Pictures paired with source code
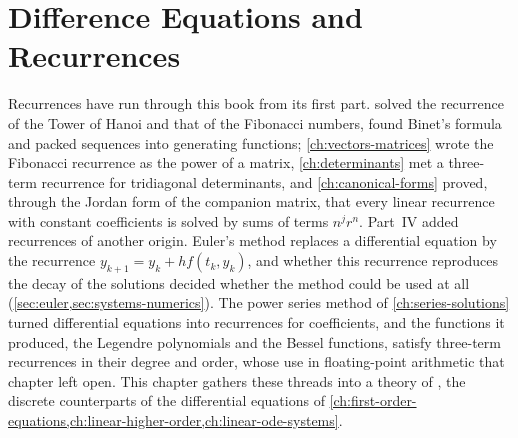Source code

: \chapter{Difference Equations and Recurrences}
\label{ch:difference-equations}


Recurrences have run through this book from its first part.  solved the recurrence of the Tower of Hanoi and that of the Fibonacci numbers, found Binet's formula and packed sequences into generating functions; \cref{ch:vectors-matrices} wrote the Fibonacci recurrence as the power of a matrix, \cref{ch:determinants} met a three-term recurrence for tridiagonal determinants, and \cref{ch:canonical-forms} proved, through the Jordan form of the companion matrix, that every linear recurrence with constant coefficients is solved by sums of terms $n^jr^n$. Part~IV added recurrences of another origin. Euler's method replaces a differential equation by the recurrence $y_{k+1}=y_k+hf(t_k,y_k)$, and whether this recurrence reproduces the decay of the solutions decided whether the method could be used at all (\cref{sec:euler,sec:systems-numerics}). The power series method of \cref{ch:series-solutions} turned differential equations into recurrences for coefficients, and the functions it produced, the Legendre polynomials and the Bessel functions, satisfy three-term recurrences in their degree and order, whose use in floating-point arithmetic that chapter left open. This chapter gathers these threads into a theory of , the discrete counterparts of the differential equations of \cref{ch:first-order-equations,ch:linear-higher-order,ch:linear-ode-systems}.

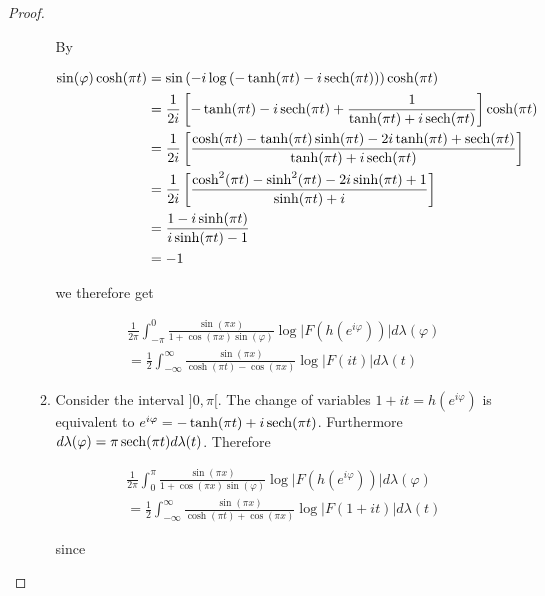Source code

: \begin{proof}
\begin{enumerate}[label = \textbf{(\roman*)}]
\begin{enumerate}[label = \textbf{\alph*.}]
				By 

				\begin{gather*}
					\begin{aligned}
						\sin(\varphi)\cosh(\pi t) &= \sin\left( -i\log\left( -\tanh (\pi t) - i \operatorname{sech}(\pi t) \right)\right) \cosh(\pi t)\\
						&= \frac{1}{2i} \left[ -\tanh(\pi t) - i\operatorname{sech}(\pi t) + \frac{1}{\tanh(\pi t) + i\operatorname{sech}(\pi t) }\right]\cosh(\pi t)\\
						&= \frac{1}{2i} \left[ \frac{\cosh(\pi t) - \tanh(\pi t) \sinh(\pi t) - 2i\tanh(\pi t) + \operatorname{sech}(\pi t)}{\tanh(\pi t) + i\operatorname{sech}(\pi t)}\right]\\
						&= \frac{1}{2i} \left[ \frac{\cosh^2(\pi t) - \sinh^2(\pi t) - 2i \sinh(\pi t) + 1}{\sinh(\pi t) + i}\right]\\
						&= \frac{1 - i\sinh(\pi t)}{i\sinh(\pi t) - 1}\\
						&= -1
					\end{aligned}
				\end{gather*}

				we therefore get

				\begin{multline}
					\frac{1}{2\pi} \int_{-\pi}^0 \frac{\sin(\pi x)}{1 + \cos(\pi x)\sin(\varphi)} \log \vert F(h(e^{i\varphi}))\vert d\lambda(\varphi)\\ = \frac{1}{2}\int_{-\infty}^\infty\frac{\sin(\pi x)}{\cosh(\pi t) - \cos(\pi x)} \log\vert F(it) \vert d\lambda(t)
				\end{multline}

		\item Consider the interval $]0,\pi[$. The change of variables $1 + it = h(e^{i\varphi})$ is equivalent to $e^{i\varphi} = - \tanh(\pi t) + i\operatorname{sech}(\pi t)$. Furthermore $d\lambda(\varphi) = \pi \operatorname{sech}(\pi t) d\lambda(t)$. Therefore 

				\begin{multline}
					\frac{1}{2\pi} \int_0^\pi \frac{\sin(\pi x)}{1 + \cos(\pi x)\sin(\varphi)} \log \vert F(h(e^{i\varphi}))\vert d\lambda(\varphi)\\ = \frac{1}{2}\int_{-\infty}^\infty\frac{\sin(\pi x)}{\cosh(\pi t) + \cos(\pi x)} \log\vert F(1 + it) \vert d\lambda(t)
				\end{multline}

				since


\end{enumerate}
\end{enumerate}
\end{proof}
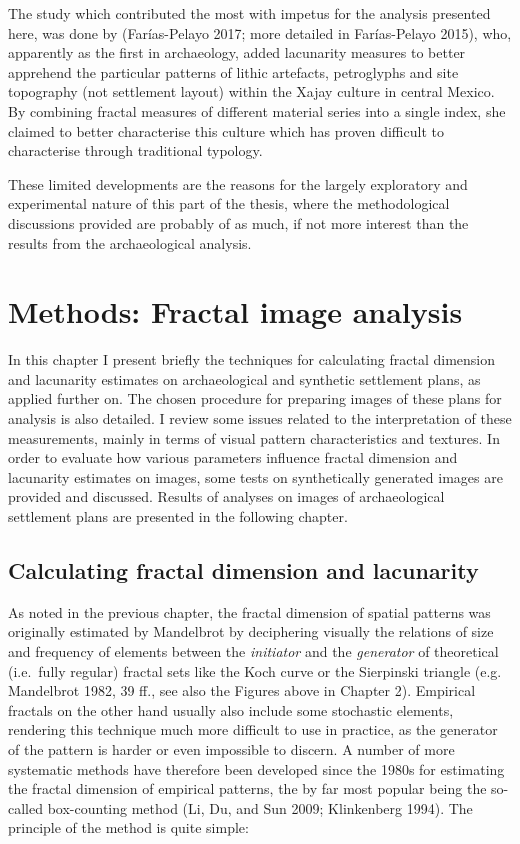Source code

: \documentclass[
  12pt,
  a4paper, twoside]{book}
\begin{document}
The study which contributed the most with impetus for the analysis presented here, was done by (Farías-Pelayo 2017; more detailed in Farías-Pelayo 2015), who, apparently as the first in archaeology, added lacunarity measures to better apprehend the particular patterns of lithic artefacts, petroglyphs and site topography (not settlement layout) within the Xajay culture in central Mexico. By combining fractal measures of different material series into a single index, she claimed to better characterise this culture which has proven difficult to characterise through traditional typology.

These limited developments are the reasons for the largely exploratory and experimental nature of this part of the thesis, where the methodological discussions provided are probably of as much, if not more interest than the results from the archaeological analysis.

\hypertarget{images-methods}{%
\chapter{Methods: Fractal image analysis}\label{images-methods}}

In this chapter I present briefly the techniques for calculating fractal dimension and lacunarity estimates on archaeological and synthetic settlement plans, as applied further on. The chosen procedure for preparing images of these plans for analysis is also detailed. I review some issues related to the interpretation of these measurements, mainly in terms of visual pattern characteristics and textures. In order to evaluate how various parameters influence fractal dimension and lacunarity estimates on images, some tests on synthetically generated images are provided and discussed. Results of analyses on images of archaeological settlement plans are presented in the following chapter.

\hypertarget{images-procedure}{%
\section{Calculating fractal dimension and lacunarity}\label{images-procedure}}

As noted in the previous chapter, the fractal dimension of spatial patterns was originally estimated by Mandelbrot by deciphering visually the relations of size and frequency of elements between the \emph{initiator} and the \emph{generator} of theoretical (i.e.~fully regular) fractal sets like the Koch curve or the Sierpinski triangle (e.g. Mandelbrot 1982, 39 ff., see also the Figures above in Chapter 2). Empirical fractals on the other hand usually also include some stochastic elements, rendering this technique much more difficult to use in practice, as the generator of the pattern is harder or even impossible to discern. A number of more systematic methods have therefore been developed since the 1980s for estimating the fractal dimension of empirical patterns, the by far most popular being the so-called box-counting method (Li, Du, and Sun 2009; Klinkenberg 1994). The principle of the method is quite simple:
\end{document}
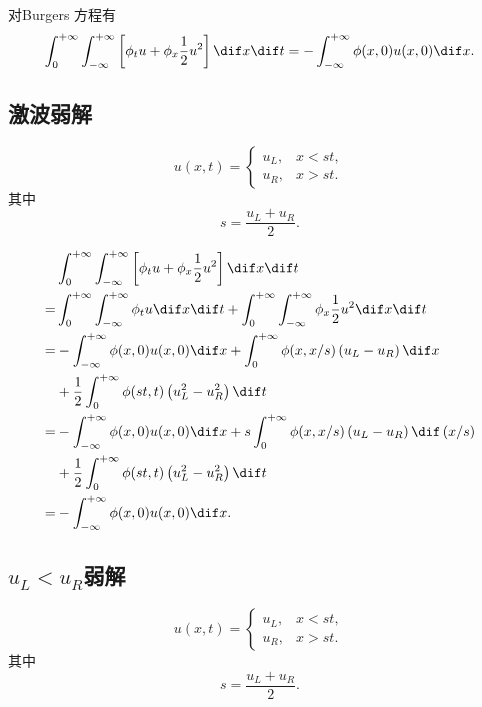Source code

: \documentclass[12pt]{article}
\begin{document}
对Burgers 方程有
\begin{equation}
	\int_{0}^{+\infty} \int_{-\infty}^{+\infty}\left[\phi_{t} {u}+\phi_{x} \frac{1}{2}u^2\right] \dif x \dif t=-\int_{-\infty}^{+\infty} \phi(x, 0) {u}(x, 0) \dif x.
\end{equation}

\subsection{激波弱解}


\begin{equation}
	u(x, t)=
	\begin{cases}
		u_{L}, & x<s t, \\
		u_{R}, & x>s t	.
	\end{cases}
\end{equation}
其中
\begin{equation}
	s=\frac{u_L+u_R}{2}.
\end{equation}

\begin{align}
	& \int_{0}^{+\infty} \int_{-\infty}^{+\infty}\left[\phi_{t} {u}+\phi_{x} \frac{1}{2}u^2\right] \dif x \dif t \\
	= & \int_{0}^{+\infty} \int_{-\infty}^{+\infty}\phi_{t} {u} \dif x \dif t + \int_{0}^{+\infty} \int_{-\infty}^{+\infty}\phi_{x} \frac{1}{2}u^2 \dif x \dif t \\
	= & -\int_{-\infty}^{+\infty} \phi(x, 0) {u}(x, 0) \dif x +  \int_{0}^{+\infty} \phi(x, x/s) \left(u_L-u_R\right) \dif x\\
	& + \frac{1}{2} \int_{0}^{+\infty} \phi(st, t) \left(u_L^2-u_R^2\right) \dif t\\
	= & -\int_{-\infty}^{+\infty} \phi(x, 0) {u}(x, 0) \dif x +  s \int_{0}^{+\infty} \phi(x, x/s) \left(u_L-u_R\right) \dif\, (x/s)\\
	& + \frac{1}{2} \int_{0}^{+\infty} \phi(st, t) \left(u_L^2-u_R^2\right) \dif t\\
	= & -\int_{-\infty}^{+\infty} \phi(x, 0) {u}(x, 0) \dif x.
\end{align}

\subsection{$u_L<u_R$弱解}


\begin{equation}
	u(x, t)=
	\begin{cases}
		u_{L}, & x<s t, \\
		u_{R}, & x>s t	.
	\end{cases}
\end{equation}
其中
\begin{equation}
	s=\frac{u_L+u_R}{2}.
\end{equation}
\end{document}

§ **Task objective**: With the pictures left out, output all the entries exactly.

§ **Response area**:
Source code

: \chapter{Difference Equations and Recurrences}
\label{ch:difference-equations}


Recurrences have run through this book from its first part.  solved the recurrence of the Tower of Hanoi and that of the Fibonacci numbers, found Binet's formula and packed sequences into generating functions; \cref{ch:vectors-matrices} wrote the Fibonacci recurrence as the power of a matrix, \cref{ch:determinants} met a three-term recurrence for tridiagonal determinants, and \cref{ch:canonical-forms} proved, through the Jordan form of the companion matrix, that every linear recurrence with constant coefficients is solved by sums of terms $n^jr^n$. Part~IV added recurrences of another origin. Euler's method replaces a differential equation by the recurrence $y_{k+1}=y_k+hf(t_k,y_k)$, and whether this recurrence reproduces the decay of the solutions decided whether the method could be used at all (\cref{sec:euler,sec:systems-numerics}). The power series method of \cref{ch:series-solutions} turned differential equations into recurrences for coefficients, and the functions it produced, the Legendre polynomials and the Bessel functions, satisfy three-term recurrences in their degree and order, whose use in floating-point arithmetic that chapter left open. This chapter gathers these threads into a theory of , the discrete counterparts of the differential equations of \cref{ch:first-order-equations,ch:linear-higher-order,ch:linear-ode-systems}.

Source code

: \begin{proof}
\begin{enumerate}[label = \textbf{(\roman*)}]
\begin{enumerate}[label = \textbf{\alph*.}]
				By 

				\begin{gather*}
					\begin{aligned}
						\sin(\varphi)\cosh(\pi t) &= \sin\left( -i\log\left( -\tanh (\pi t) - i \operatorname{sech}(\pi t) \right)\right) \cosh(\pi t)\\
						&= \frac{1}{2i} \left[ -\tanh(\pi t) - i\operatorname{sech}(\pi t) + \frac{1}{\tanh(\pi t) + i\operatorname{sech}(\pi t) }\right]\cosh(\pi t)\\
						&= \frac{1}{2i} \left[ \frac{\cosh(\pi t) - \tanh(\pi t) \sinh(\pi t) - 2i\tanh(\pi t) + \operatorname{sech}(\pi t)}{\tanh(\pi t) + i\operatorname{sech}(\pi t)}\right]\\
						&= \frac{1}{2i} \left[ \frac{\cosh^2(\pi t) - \sinh^2(\pi t) - 2i \sinh(\pi t) + 1}{\sinh(\pi t) + i}\right]\\
						&= \frac{1 - i\sinh(\pi t)}{i\sinh(\pi t) - 1}\\
						&= -1
					\end{aligned}
				\end{gather*}

				we therefore get

				\begin{multline}
					\frac{1}{2\pi} \int_{-\pi}^0 \frac{\sin(\pi x)}{1 + \cos(\pi x)\sin(\varphi)} \log \vert F(h(e^{i\varphi}))\vert d\lambda(\varphi)\\ = \frac{1}{2}\int_{-\infty}^\infty\frac{\sin(\pi x)}{\cosh(\pi t) - \cos(\pi x)} \log\vert F(it) \vert d\lambda(t)
				\end{multline}

		\item Consider the interval $]0,\pi[$. The change of variables $1 + it = h(e^{i\varphi})$ is equivalent to $e^{i\varphi} = - \tanh(\pi t) + i\operatorname{sech}(\pi t)$. Furthermore $d\lambda(\varphi) = \pi \operatorname{sech}(\pi t) d\lambda(t)$. Therefore 

				\begin{multline}
					\frac{1}{2\pi} \int_0^\pi \frac{\sin(\pi x)}{1 + \cos(\pi x)\sin(\varphi)} \log \vert F(h(e^{i\varphi}))\vert d\lambda(\varphi)\\ = \frac{1}{2}\int_{-\infty}^\infty\frac{\sin(\pi x)}{\cosh(\pi t) + \cos(\pi x)} \log\vert F(1 + it) \vert d\lambda(t)
				\end{multline}

				since


\end{enumerate}
\end{enumerate}
\end{proof}
Source code

: \documentclass[
  12pt,
  a4paper, twoside]{book}
\begin{document}
The study which contributed the most with impetus for the analysis presented here, was done by (Farías-Pelayo 2017; more detailed in Farías-Pelayo 2015), who, apparently as the first in archaeology, added lacunarity measures to better apprehend the particular patterns of lithic artefacts, petroglyphs and site topography (not settlement layout) within the Xajay culture in central Mexico. By combining fractal measures of different material series into a single index, she claimed to better characterise this culture which has proven difficult to characterise through traditional typology.

These limited developments are the reasons for the largely exploratory and experimental nature of this part of the thesis, where the methodological discussions provided are probably of as much, if not more interest than the results from the archaeological analysis.

\hypertarget{images-methods}{%
\chapter{Methods: Fractal image analysis}\label{images-methods}}

In this chapter I present briefly the techniques for calculating fractal dimension and lacunarity estimates on archaeological and synthetic settlement plans, as applied further on. The chosen procedure for preparing images of these plans for analysis is also detailed. I review some issues related to the interpretation of these measurements, mainly in terms of visual pattern characteristics and textures. In order to evaluate how various parameters influence fractal dimension and lacunarity estimates on images, some tests on synthetically generated images are provided and discussed. Results of analyses on images of archaeological settlement plans are presented in the following chapter.

\hypertarget{images-procedure}{%
\section{Calculating fractal dimension and lacunarity}\label{images-procedure}}

As noted in the previous chapter, the fractal dimension of spatial patterns was originally estimated by Mandelbrot by deciphering visually the relations of size and frequency of elements between the \emph{initiator} and the \emph{generator} of theoretical (i.e.~fully regular) fractal sets like the Koch curve or the Sierpinski triangle (e.g. Mandelbrot 1982, 39 ff., see also the Figures above in Chapter 2). Empirical fractals on the other hand usually also include some stochastic elements, rendering this technique much more difficult to use in practice, as the generator of the pattern is harder or even impossible to discern. A number of more systematic methods have therefore been developed since the 1980s for estimating the fractal dimension of empirical patterns, the by far most popular being the so-called box-counting method (Li, Du, and Sun 2009; Klinkenberg 1994). The principle of the method is quite simple:
\end{document}
Source code

: \documentclass[12pt]{article}
\begin{document}
对Burgers 方程有
\begin{equation}
	\int_{0}^{+\infty} \int_{-\infty}^{+\infty}\left[\phi_{t} {u}+\phi_{x} \frac{1}{2}u^2\right] \dif x \dif t=-\int_{-\infty}^{+\infty} \phi(x, 0) {u}(x, 0) \dif x.
\end{equation}

\subsection{激波弱解}


\begin{equation}
	u(x, t)=
	\begin{cases}
		u_{L}, & x<s t, \\
		u_{R}, & x>s t	.
	\end{cases}
\end{equation}
其中
\begin{equation}
	s=\frac{u_L+u_R}{2}.
\end{equation}

\begin{align}
	& \int_{0}^{+\infty} \int_{-\infty}^{+\infty}\left[\phi_{t} {u}+\phi_{x} \frac{1}{2}u^2\right] \dif x \dif t \\
	= & \int_{0}^{+\infty} \int_{-\infty}^{+\infty}\phi_{t} {u} \dif x \dif t + \int_{0}^{+\infty} \int_{-\infty}^{+\infty}\phi_{x} \frac{1}{2}u^2 \dif x \dif t \\
	= & -\int_{-\infty}^{+\infty} \phi(x, 0) {u}(x, 0) \dif x +  \int_{0}^{+\infty} \phi(x, x/s) \left(u_L-u_R\right) \dif x\\
	& + \frac{1}{2} \int_{0}^{+\infty} \phi(st, t) \left(u_L^2-u_R^2\right) \dif t\\
	= & -\int_{-\infty}^{+\infty} \phi(x, 0) {u}(x, 0) \dif x +  s \int_{0}^{+\infty} \phi(x, x/s) \left(u_L-u_R\right) \dif\, (x/s)\\
	& + \frac{1}{2} \int_{0}^{+\infty} \phi(st, t) \left(u_L^2-u_R^2\right) \dif t\\
	= & -\int_{-\infty}^{+\infty} \phi(x, 0) {u}(x, 0) \dif x.
\end{align}

\subsection{$u_L<u_R$弱解}


\begin{equation}
	u(x, t)=
	\begin{cases}
		u_{L}, & x<s t, \\
		u_{R}, & x>s t	.
	\end{cases}
\end{equation}
其中
\begin{equation}
	s=\frac{u_L+u_R}{2}.
\end{equation}
\end{document}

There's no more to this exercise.